Adding it to your Podfile:

use_frameworks!
pod 'Kanna', :git => 'https://github.com/tid-kijyun/Kanna', :branch => 'feature/v3.0.0'
Carthage

Adding it to your Cartfile:

github "tid-kijyun/Kanna" "feature/v3.0.0"
  1. In the project settings add $(SDKROOT)/usr/include/libxml2 to the "header search paths" field
Swift Package Manager

Installing libxml2 to your computer:

// macOS
$ brew install libxml2
$ brew link --force libxml2

// Linux(Ubuntu)
$ sudo apt-get install libxml2-dev

Adding it to your Package.swift:

import PackageDescription

let package = Package(
    name: "YourProject",
    
    dependencies: [
        .Package(url: "https://github.com/tid-kijyun/Kanna.git", majorVersion: 2)
    ]
)
$ swift build

Note: When a build error occurs, please try run the following command:

$ sudo apt-get install pkg-config
Manual Installation
  1. Add these files to your project:
    Kanna.swift
    CSS.swift
    libxmlHTMLDocument.swift
    libxmlHTMLNode.swift
    libxmlParserOption.swift
    Modules
  2. In the target settings add $(SDKROOT)/usr/include/libxml2 to the Search Paths > Header Search Paths field
  3. In the target settings add $(SRCROOT)/Modules to the Swift Compiler - Search Paths > Import Paths field

Swift 2.x

Three means of installation are supported:

CocoaPods

⚠️ CocoaPods (0.39 or later) is required.

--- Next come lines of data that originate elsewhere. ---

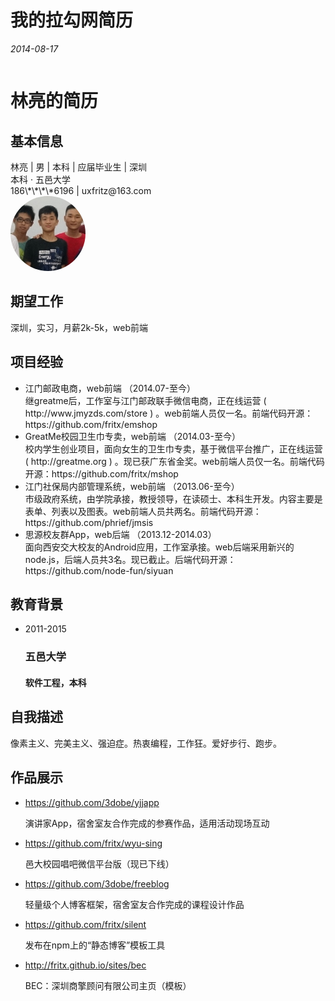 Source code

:# 我的拉勾网简历

*2014-08-17*

<div id="lagou">
<link rel="stylesheet" type="text/css" href="lagou.css">

<style>
  .m_portrait img {
    -webkit-border-radius: 122px;
    -moz-border-radius: 122px;
    -ms-border-radius: 122px;
    -o-border-radius: 122px;
    border-radius: 122px;
  }
  #lagou {
    width: 100%;
  }
  #previewWrapper {
    margin-left: 0;
    width: 720px;
    max-width: 100%;
    overflow-x: hidden;
  }
  #educationalBackground .educationalShow li div {
    background-color: transparent;
  }
  #worksShow .workShow li .workList p,
  #worksShow .workList .f16 {
    max-width: 100%;
  }

  @media screen and (max-width: 770px) {
    #previewWrapper {
      border-width: 0;
    }
  }

  @media screen and (max-width: 540px) {
    #previewWrapper .preview_content {
      padding: 0;
    }
    .profile_box {
      padding: 6px;
      margin-bottom: 0;
    }

    .profile_box h2 {
      padding-left: 20px;
    }
    #basicInfo .basicShow,
    #previewWrapper .preview_content .expectShow,
    #projectExperience .projectShow, #worksShow .workShow,
    #selfDescription .descriptionShow,
    #workExperience .experienceShow ul.wlist, #educationalBackground .educationalShow ul.elist {
      padding-left: 0;
      padding-right: 0;
    }
    #basicInfo .basicShow {
      padding-right: 130px;
    }
  }

  @media screen and (max-width: 400px) {
    .m_portrait {
      width: 100px;
      height: 100px;
    }
    .m_portrait div {
      background-image: none;
      width: 100px;
      height: 100px;
    }
    .m_portrait img {
      width: 100px;
      height: 100px;
    }
    #basicInfo .basicShow {
      padding-right: 105px;
    }
  }
</style>


<div id="previewWrapper">
<div class="preview_header">
<h1 title="林亮的简历">林亮的简历</h1>
</div>

<div class="preview_content">
<div id="basicInfo" class="profile_box">
<h2>基本信息</h2>
<div class="basicShow">
<span>林亮 | 
男 |                     本科 |                                      应届毕业生
| 深圳<br>
本科 · 五邑大学<br>
186\*\*\*\*6196 | uxfritz@163.com<br>

</span>
<div class="m_portrait">
<div></div>
<img src="e6c88c821a944f8da86cd899a44e73ad.jpg" width="120" height="120" alt="林亮">
</div>
</div>
</div>

<div id="expectJob" class="profile_box">
<h2>期望工作</h2>
<div class="expectShow">
深圳，实习，月薪2k-5k，web前端
</div>
</div>


<div id="projectExperience" class="profile_box">
<h2>项目经验</h2>
<div class="projectShow">
<ul class="plist clearfix">
<li>
<div class="projectList">
<div class="f16 mb10">江门邮政电商，web前端
<span class="c9">
（2014.07-至今）
</span>
</div>
<div class="dl1">继greatme后，工作室与江门邮政联手微信电商，正在线运营 ( http://www.jmyzds.com/store ) 。web前端人员仅一名。前端代码开源：https://github.com/fritx/emshop</div>
</div>
</li>
<li>
<div class="projectList">
<div class="f16 mb10">GreatMe校园卫生巾专卖，web前端
<span class="c9">
（2014.03-至今）
</span>
</div>
<div class="dl1">校内学生创业项目，面向女生的卫生巾专卖，基于微信平台推广，正在线运营 ( http://greatme.org ) 。现已获广东省金奖。web前端人员仅一名。前端代码开源：https://github.com/fritx/mshop</div>
</div>
</li>
<li>
<div class="projectList">
<div class="f16 mb10">江门社保局内部管理系统，web前端
<span class="c9">
（2013.06-至今）
</span>
</div>
<div class="dl1">市级政府系统，由学院承接，教授领导，在读硕士、本科生开发。内容主要是表单、列表以及图表。web前端人员共两名。前端代码开源：https://github.com/phrief/jmsis</div>
</div>
</li>
<li class="noborder">
<div class="projectList">
<div class="f16 mb10">思源校友群App，web后端
<span class="c9">
（2013.12-2014.03）
</span>
</div>
<div class="dl1">面向西安交大校友的Android应用，工作室承接。web后端采用新兴的node.js，后端人员共3名。现已截止。后端代码开源：https://github.com/node-fun/siyuan</div>
</div>
</li>
</ul>
</div>
</div>

<div id="educationalBackground" class="profile_box">
<h2>教育背景</h2>
<div class="educationalShow">
<ul class="elist clearfix">
<li class="clear">
<span class="c9">2011-2015</span>
<div>
<h3>五邑大学</h3>
<h4>软件工程，本科</h4>
</div>
</li>
</ul>
</div>
</div>

<div id="selfDescription" class="profile_box">
<h2>自我描述</h2>
<div class="descriptionShow">
像素主义、完美主义、强迫症。热衷编程，工作狂。爱好步行、跑步。
</div>
</div>

<div id="worksShow" class="profile_box">
<h2>作品展示</h2>
<div class="workShow">
<ul class="slist clearfix">
<li>
<div class="workList c7">
<div class="f16"><a href="https://github.com/3dobe/yjjapp" target="_blank">https://github.com/3dobe/yjjapp</a></div>
<p>演讲家App，宿舍室友合作完成的参赛作品，适用活动现场互动 </p>
</div>
</li>
<li>
<div class="workList c7">
<div class="f16"><a href="https://github.com/fritx/wyu-sing" target="_blank">https://github.com/fritx/wyu-sing</a></div>
<p>邑大校园唱吧微信平台版（现已下线） </p>
</div>
</li>
<li>
<div class="workList c7">
<div class="f16"><a href="https://github.com/3dobe/freeblog" target="_blank">https://github.com/3dobe/freeblog</a></div>
<p>轻量级个人博客框架，宿舍室友合作完成的课程设计作品 </p>
</div>
</li>
<li>
<div class="workList c7">
<div class="f16"><a href="https://github.com/fritx/silent" target="_blank">https://github.com/fritx/silent</a></div>
<p>发布在npm上的“静态博客”模板工具 </p>
</div>
</li>
<li class="noborder">
<div class="workList c7">
<div class="f16"><a href="http://fritx.github.io/sites/bec" target="_blank">http://fritx.github.io/sites/bec</a></div>
<p>BEC：深圳商擎顾问有限公司主页（模板） </p>
</div>
</li>
</ul>
</div>
</div>
</div>
</div>
</div> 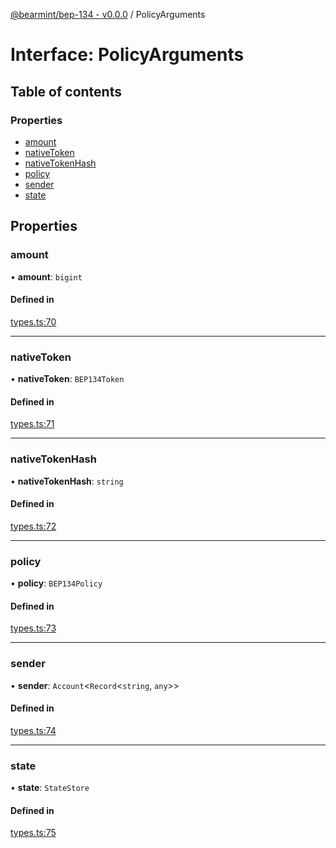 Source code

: [@bearmint/bep-134 - v0.0.0](../README.md) / PolicyArguments

# Interface: PolicyArguments

## Table of contents

### Properties

- [amount](PolicyArguments.md#amount)
- [nativeToken](PolicyArguments.md#nativetoken)
- [nativeTokenHash](PolicyArguments.md#nativetokenhash)
- [policy](PolicyArguments.md#policy)
- [sender](PolicyArguments.md#sender)
- [state](PolicyArguments.md#state)

## Properties

### amount

• **amount**: `bigint`

#### Defined in

[types.ts:70](https://github.com/bearmint/bearmint/blob/main/packages/bep-134/source/types.ts#L70)

___

### nativeToken

• **nativeToken**: `BEP134Token`

#### Defined in

[types.ts:71](https://github.com/bearmint/bearmint/blob/main/packages/bep-134/source/types.ts#L71)

___

### nativeTokenHash

• **nativeTokenHash**: `string`

#### Defined in

[types.ts:72](https://github.com/bearmint/bearmint/blob/main/packages/bep-134/source/types.ts#L72)

___

### policy

• **policy**: `BEP134Policy`

#### Defined in

[types.ts:73](https://github.com/bearmint/bearmint/blob/main/packages/bep-134/source/types.ts#L73)

___

### sender

• **sender**: `Account`<`Record`<`string`, `any`\>\>

#### Defined in

[types.ts:74](https://github.com/bearmint/bearmint/blob/main/packages/bep-134/source/types.ts#L74)

___

### state

• **state**: `StateStore`

#### Defined in

[types.ts:75](https://github.com/bearmint/bearmint/blob/main/packages/bep-134/source/types.ts#L75)
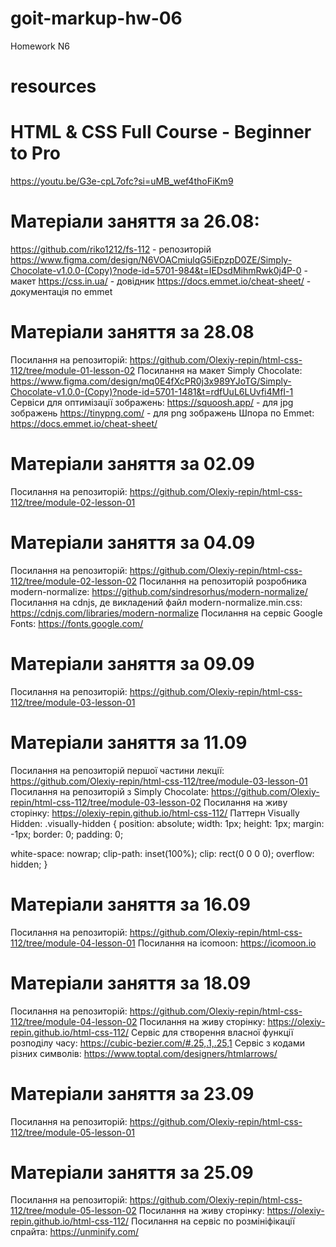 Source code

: # goit-markup-hw-06

Homework N6

# resources

# HTML & CSS Full Course - Beginner to Pro

https://youtu.be/G3e-cpL7ofc?si=uMB_wef4thoFiKm9

# Матеріали заняття за 26.08:

https://github.com/riko1212/fs-112 - репозиторій
https://www.figma.com/design/N6VOACmiulqG5iEpzpD0ZE/Simply-Chocolate-v1.0.0-(Copy)?node-id=5701-984&t=IEDsdMihmRwk0j4P-0 -
макет https://css.in.ua/ - довідник https://docs.emmet.io/cheat-sheet/ -
документація по emmet

# Матеріали заняття за 28.08

Посилання на репозиторій:
https://github.com/Olexiy-repin/html-css-112/tree/module-01-lesson-02 Посилання
на макет Simply Chocolate:
https://www.figma.com/design/mq0E4fXcPR0j3x989YJoTG/Simply-Chocolate-v1.0.0-(Copy)?node-id=5701-1481&t=rdfUuL6LUvfi4MfI-1
Сервіси для оптимізації зображень: https://squoosh.app/ - для jpg зображень
https://tinypng.com/ - для png зображень Шпора по Emmet:
https://docs.emmet.io/cheat-sheet/

# Матеріали заняття за 02.09

Посилання на репозиторій:
https://github.com/Olexiy-repin/html-css-112/tree/module-02-lesson-01

# Матеріали заняття за 04.09

Посилання на репозиторій:
https://github.com/Olexiy-repin/html-css-112/tree/module-02-lesson-02 Посилання
на репозиторій розробника modern-normalize:
https://github.com/sindresorhus/modern-normalize/ Посилання на cdnjs, де
викладений файл modern-normalize.min.css:
https://cdnjs.com/libraries/modern-normalize Посилання на сервіс Google Fonts:
https://fonts.google.com/

# Матеріали заняття за 09.09

Посилання на репозиторій:
https://github.com/Olexiy-repin/html-css-112/tree/module-03-lesson-01

# Матеріали заняття за 11.09

Посилання на репозиторій першої частини лекції:
https://github.com/Olexiy-repin/html-css-112/tree/module-03-lesson-01 Посилання
на репозиторій з Simply Chocolate:
https://github.com/Olexiy-repin/html-css-112/tree/module-03-lesson-02 Посилання
на живу сторінку: https://olexiy-repin.github.io/html-css-112/ Паттерн Visually
Hidden: .visually-hidden { position: absolute; width: 1px; height: 1px; margin:
-1px; border: 0; padding: 0;

white-space: nowrap; clip-path: inset(100%); clip: rect(0 0 0 0); overflow:
hidden; }

# Матеріали заняття за 16.09

Посилання на репозиторій:
https://github.com/Olexiy-repin/html-css-112/tree/module-04-lesson-01
Посилання на icomoon:
https://icomoon.io

# Матеріали заняття за 18.09

Посилання на репозиторій:
https://github.com/Olexiy-repin/html-css-112/tree/module-04-lesson-02
Посилання на живу сторінку:
https://olexiy-repin.github.io/html-css-112/
Сервіс для створення власної функції розподілу часу:
https://cubic-bezier.com/#.25,.1,.25,1
Сервіс з кодами різних символів:
https://www.toptal.com/designers/htmlarrows/

# Матеріали заняття за 23.09

Посилання на репозиторій:
https://github.com/Olexiy-repin/html-css-112/tree/module-05-lesson-01

# Матеріали заняття за 25.09

Посилання на репозиторій:
https://github.com/Olexiy-repin/html-css-112/tree/module-05-lesson-02
Посилання на живу сторінку:
https://olexiy-repin.github.io/html-css-112/
Посилання на сервіс по розмініфікації спрайта:
https://unminify.com/
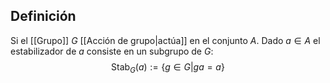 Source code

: 
## Definición

Si el [[Grupo]] $G$ [[Acción de grupo|actúa]] en el conjunto $A$. Dado $a \in A$ el estabilizador de $a$ consiste en un subgrupo de $G$:
$$
\text{Stab}_{G}(a):=\{ g \in G|ga=a \}
$$

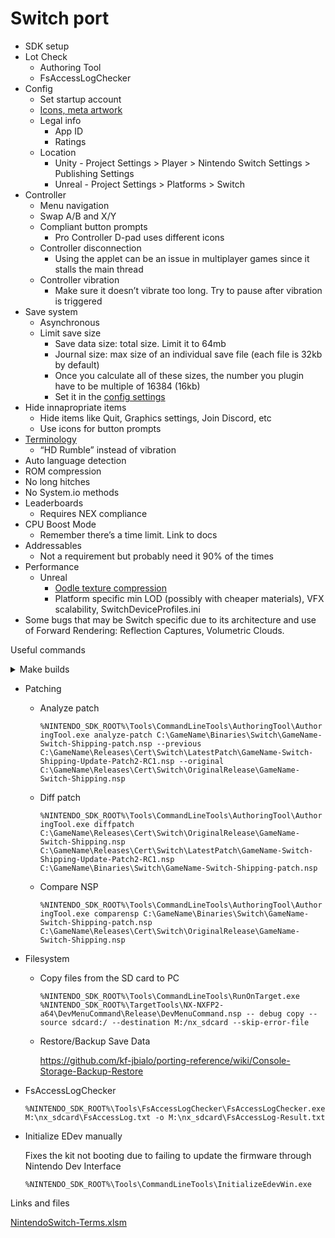 # Switch port

- SDK setup
- Lot Check
    - Authoring Tool
    - FsAccessLogChecker
- Config
    - Set startup account
    - [Icons, meta artwork](https://github.com/kf-jbialo/porting-reference/wiki/Platform-Reference-Images)
    - Legal info
        - App ID
        - Ratings
    - Location
        - Unity - Project Settings > Player > Nintendo Switch Settings > Publishing Settings
        - Unreal - Project Settings > Platforms > Switch
- Controller
    - Menu navigation
    - Swap A/B and X/Y
    - Compliant button prompts
        - Pro Controller D-pad uses different icons
    - Controller disconnection
        - Using the applet can be an issue in multiplayer games since it stalls the main thread
    - Controller vibration
        - Make sure it doesn’t vibrate too long. Try to pause after vibration is triggered
- Save system
    - Asynchronous
    - Limit save size
        - Save data size: total size. Limit it to 64mb
        - Journal size: max size of an individual save file (each file is 32kb by default)
        - Once you calculate all of these sizes, the number you plugin have to be multiple of 16384 (16kb)
        - Set it in the [config settings](https://www.notion.so/Astrea-fd128e79d1f24b359db404a2bb5dca92?pvs=21)
- Hide innapropriate items
    - Hide items like Quit, Graphics settings, Join Discord, etc
    - Use icons for button prompts
- [Terminology](https://www.notion.so/Astrea-fd128e79d1f24b359db404a2bb5dca92?pvs=21)
    - “HD Rumble” instead of vibration
- Auto language detection
- ROM compression
- No long hitches
- No System.io methods
- Leaderboards
    - Requires NEX compliance
- CPU Boost Mode
    - Remember there’s a time limit. Link to docs
- Addressables
    - Not a requirement but probably need it 90% of the times
- Performance
    - Unreal
        - [Oodle texture compression](https://docs.unrealengine.com/4.27/en-US/TestingAndOptimization/Oodle/Texture/)
        - Platform specific min LOD (possibly with cheaper materials), VFX scalability, SwitchDeviceProfiles.ini
- Some bugs that may be Switch specific due to its architecture and use of Forward Rendering: Reflection Captures, Volumetric Clouds.

Useful commands

<details>
<summary> Make builds </summary> 
<details>
<summary>     Unreal </summary>
        
    @echo on
    
    title Building GameName on Switch (Shipping)
    
    echo Starting a Switch build...
    C:/Unreal/GameName/4.27_v2/Engine/Binaries/DotNET/AutomationTool.exe BuildCookRun -project=C:/Unreal/GameName/Game/ProjectName.uproject -noP4 -clientconfig=Shipping -serverconfig=Shipping -nocompile -nocompileeditor -installed -ue4exe=C:\Unreal\GameName\4.27_v2\Engine\Binaries\Win64\UE4Editor-Cmd.exe -utf8output -platform=Switch -build -cook -map=+MainMenu+Coliseum+CombatArena+Folktown+ForestOutSide+Kalios_Mountain_Persistent+Outside_Soma_PERSISTENT+SpiderDenPersistent+TempleOfPsyche_Persistent+TempleOfSoma_PERSISTENT+SukenTemple_Persistent+SunkenTempleDungeon_Persistent+InsideTheObservatory_PERSISTENT+OutsideTheObservatory_PERSISTENT+DeepForest_Persistent+OutsideSpiderDenPERSISTENT+ForestCave+SetaelesDungeon_PERSISTENT+OutsideGameName_PERSISTENT+TheGameName_PERSISTENT+StartCamp_Persistent+TemplteOfTheChosen_PERSISTENT -unversionedcookedcontent -compressed -stage -package -stagingdirectory=M:/Builds/GameName/BuildMachine/v2/ -cmdline=""
    echo Finished building for Switch.
    
</details>
</details>

        
- Patching
    - Analyze patch
        
        `%NINTENDO_SDK_ROOT%\Tools\CommandLineTools\AuthoringTool\AuthoringTool.exe analyze-patch C:\GameName\Binaries\Switch\GameName-Switch-Shipping-patch.nsp --previous C:\GameName\Releases\Cert\Switch\LatestPatch\GameName-Switch-Shipping-Update-Patch2-RC1.nsp --original C:\GameName\Releases\Cert\Switch\OriginalRelease\GameName-Switch-Shipping.nsp`
        
    - Diff patch
        
        `%NINTENDO_SDK_ROOT%\Tools\CommandLineTools\AuthoringTool\AuthoringTool.exe diffpatch C:\GameName\Releases\Cert\Switch\OriginalRelease\GameName-Switch-Shipping.nsp C:\GameName\Releases\Cert\Switch\LatestPatch\GameName-Switch-Shipping-Update-Patch2-RC1.nsp C:\GameName\Binaries\Switch\GameName-Switch-Shipping-patch.nsp`
        
    - Compare NSP
        
        `%NINTENDO_SDK_ROOT%\Tools\CommandLineTools\AuthoringTool\AuthoringTool.exe comparensp C:\GameName\Binaries\Switch\GameName-Switch-Shipping-patch.nsp C:\GameName\Releases\Cert\Switch\OriginalRelease\GameName-Switch-Shipping.nsp`
        
- Filesystem
    - Copy files from the SD card to PC
        
        `%NINTENDO_SDK_ROOT%\Tools\CommandLineTools\RunOnTarget.exe %NINTENDO_SDK_ROOT%\TargetTools\NX-NXFP2-a64\DevMenuCommand\Release\DevMenuCommand.nsp -- debug copy --source sdcard:/ --destination M:/nx_sdcard --skip-error-file`
        
    - Restore/Backup Save Data
        
        https://github.com/kf-jbialo/porting-reference/wiki/Console-Storage-Backup-Restore
        
- FsAccessLogChecker
    
    `%NINTENDO_SDK_ROOT%\Tools\FsAccessLogChecker\FsAccessLogChecker.exe M:\nx_sdcard\FsAccessLog.txt -o M:\nx_sdcard\FsAccessLog-Result.txt` 
    
- Initialize EDev manually
    
    Fixes the kit not booting due to failing to update the firmware through Nintendo Dev Interface
    
    `%NINTENDO_SDK_ROOT%\Tools\CommandLineTools\InitializeEdevWin.exe`
    

Links and files

[NintendoSwitch-Terms.xlsm](https://prod-files-secure.s3.us-west-2.amazonaws.com/31274887-7daf-4c2f-b51f-9a29b90d9eb7/ae4dec49-d11a-4a3c-989c-a2c267257786/NintendoSwitch-Terms.xlsm)
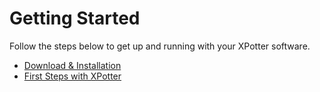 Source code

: # Getting Started

Follow the steps below to get up and running with your XPotter software.

* [Download & Installation](./installation.md)
* [First Steps with XPotter](./first-steps.md) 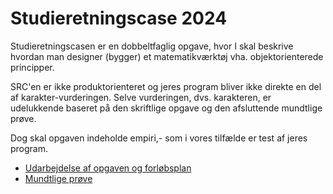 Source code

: # Studieretningscase 2024

Studieretningscasen er en dobbeltfaglig opgave, hvor I skal beskrive hvordan man designer (bygger) et matematikværktøj vha. objektorienterede principper.  

SRC'en er ikke produktorienteret og jeres program bliver ikke direkte en del af karakter-vurderingen.
Selve vurderingen, dvs. karakteren, er udelukkende baseret på den skriftlige opgave og den afsluttende mundtlige prøve.  

Dog skal opgaven indeholde empiri,- som i vores tilfælde er test af jeres program.      

- [Udarbejdelse af opgaven og forløbsplan](opgave.md)
- [Mundtlige prøve](prove.md)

Adding it to your Podfile:

use_frameworks!
pod 'Kanna', '~> 1.1.0'
Carthage

Adding it to your Cartfile:

github "tid-kijyun/Kanna" ~> 1.1.0
Manual Installation
  1. Add these files to your project:
    Kanna.swift
    CSS.swift
    libxmlHTMLDocument.swift
    libxmlHTMLNode.swift
    libxmlParserOption.swift
  2. In the target settings add $(SDKROOT)/usr/include/libxml2 to the Search Paths > Header Search Paths field
  3. In the target settings add -lxml2 to the Linking > Other Linker Flags field
  4. Import libxml headers:

Copy the those import statements:

#import <libxml/HTMLtree.h>
#import <libxml/xpath.h>
#import <libxml/xpathInternals.h>

and paste them into your [Modulename]-Bridging-Header.h

Note: With manual installation, this library doesn't need to be imported, or namespace-qualified in your code.

Synopsis:

import Kanna

let html = "<html>...</html>"

if let doc = try? HTML(html: html, encoding: .utf8) {
    print(doc.title)
    
    // Search for nodes by CSS
    for link in doc.css("a, link") {
        print(link.text)
        print(link["href"])
    }
    
    // Search for nodes by XPath
    for link in doc.xpath("//a | //link") {
        print(link.text)
        print(link["href"])
    }
}
let xml = "..."
if let doc = try? Kanna.XML(xml: xml, encoding: .utf8) {
    let namespaces = [
                    "o":  "urn:schemas-microsoft-com:office:office",
                    "ss": "urn:schemas-microsoft-com:office:spreadsheet"
                ]
    if let author = doc.at_xpath("//o:Author", namespaces: namespaces) {
        print(author.text)
    }
}

License:

The MIT License. See the LICENSE file for more infomation.